The Ford Bronco DR Is A Limited Production High-Performance Marvel
All of that provenance goes into this racing-developed sixth-gen Bronco. With a Ford Performance touch, this SUV utilizes many of the parts typically found on a Bronco or F-Series. Past the powertrain and suspension, this racer is well laid out in the cockpit. Recaro racing seats and six-point harnesses compress your body into one with the vehicle. Because the Bronco incorporates the Ford-GM 10-speed automatic there are electronic paddle shifters on the suede Momo steering wheel — and just two pedals in the footwell.
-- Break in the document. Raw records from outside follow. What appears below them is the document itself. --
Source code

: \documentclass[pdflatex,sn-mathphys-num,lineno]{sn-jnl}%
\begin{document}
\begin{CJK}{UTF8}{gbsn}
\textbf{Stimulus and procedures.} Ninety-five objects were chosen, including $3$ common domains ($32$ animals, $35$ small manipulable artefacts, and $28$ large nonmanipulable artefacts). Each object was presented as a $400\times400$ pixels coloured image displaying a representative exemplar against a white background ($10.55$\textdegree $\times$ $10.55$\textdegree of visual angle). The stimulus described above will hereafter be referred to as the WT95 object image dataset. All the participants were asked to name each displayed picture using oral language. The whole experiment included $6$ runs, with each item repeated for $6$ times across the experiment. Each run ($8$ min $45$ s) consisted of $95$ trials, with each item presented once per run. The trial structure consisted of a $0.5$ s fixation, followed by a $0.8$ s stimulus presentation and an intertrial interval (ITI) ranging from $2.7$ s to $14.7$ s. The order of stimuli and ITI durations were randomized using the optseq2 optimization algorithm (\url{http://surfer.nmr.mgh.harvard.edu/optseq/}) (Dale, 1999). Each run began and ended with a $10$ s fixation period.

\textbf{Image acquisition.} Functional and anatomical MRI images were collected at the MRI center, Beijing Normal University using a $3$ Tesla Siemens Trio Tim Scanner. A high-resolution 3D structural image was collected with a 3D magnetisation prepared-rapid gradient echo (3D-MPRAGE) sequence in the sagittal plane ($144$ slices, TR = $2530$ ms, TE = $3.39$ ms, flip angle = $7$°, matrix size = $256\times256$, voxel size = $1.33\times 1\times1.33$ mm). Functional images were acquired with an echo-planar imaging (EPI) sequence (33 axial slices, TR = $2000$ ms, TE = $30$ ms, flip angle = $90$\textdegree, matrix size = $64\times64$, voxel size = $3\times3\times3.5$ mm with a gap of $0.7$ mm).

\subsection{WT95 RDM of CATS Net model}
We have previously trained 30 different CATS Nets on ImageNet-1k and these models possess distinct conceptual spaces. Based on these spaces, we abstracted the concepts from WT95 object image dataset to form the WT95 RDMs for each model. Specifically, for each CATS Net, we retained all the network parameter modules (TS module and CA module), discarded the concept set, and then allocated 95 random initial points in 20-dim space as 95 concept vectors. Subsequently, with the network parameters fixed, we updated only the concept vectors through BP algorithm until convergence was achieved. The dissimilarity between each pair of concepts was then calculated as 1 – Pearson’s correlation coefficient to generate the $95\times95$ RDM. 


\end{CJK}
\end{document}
The display is a MoTeC C187, which plays the role of a tachometer, yet can pan through numerous aspects of the vehicle and performance via a cluster of quick reference push buttons for ease of use at speed. Gigantic scoops behind the side windows grab air and cool the rear-mounted radiator. This protects from all the debris an off-road race can throw at the car from the front.
Lighting the course at night comes from powerful LED light bars mounted above and below the absent windscreen. This particular Bronco DR, which came with a white body, is wrapped in a flat royal blue.
The brakes are manual and are harder to push but give the driver a more gritty feel for the road and anchor. Putting the foot down on the loud pedal reveals a Coyote making over 400 hp with incredible stability through the assorted whoopty-doos of off-road racing… very rapidly.
Ford’s High-Performance Off-Road Stability Suspension (H.O.S.S.) 4.0, borrowed from the Bronco Raptor, features Positional Selective 80-millimeter Multimatic DSSV Dampers with finned fluid cooling channels resulting in 15.8 inches of travel in the front and 17.4 inches in the rear. The beefy components, in concert with the fiberglass body, bring the race weight of the Bronco DR to 6,200 pounds.
Like all series-compliant machines, the Bronco DR features a full tubular roll cage, complete with nets; a fire-suppression system, and a 65-gallon fuel cell.
Bring A Race Hauler
The Ford Bronco DR SUV can immediately line up at any SCORE event but is not street-legal. If you are a collector of unique machinery, you will need a hauler to leave the showroom floor. Hickey, who has no plan to race it, says he is open to offers.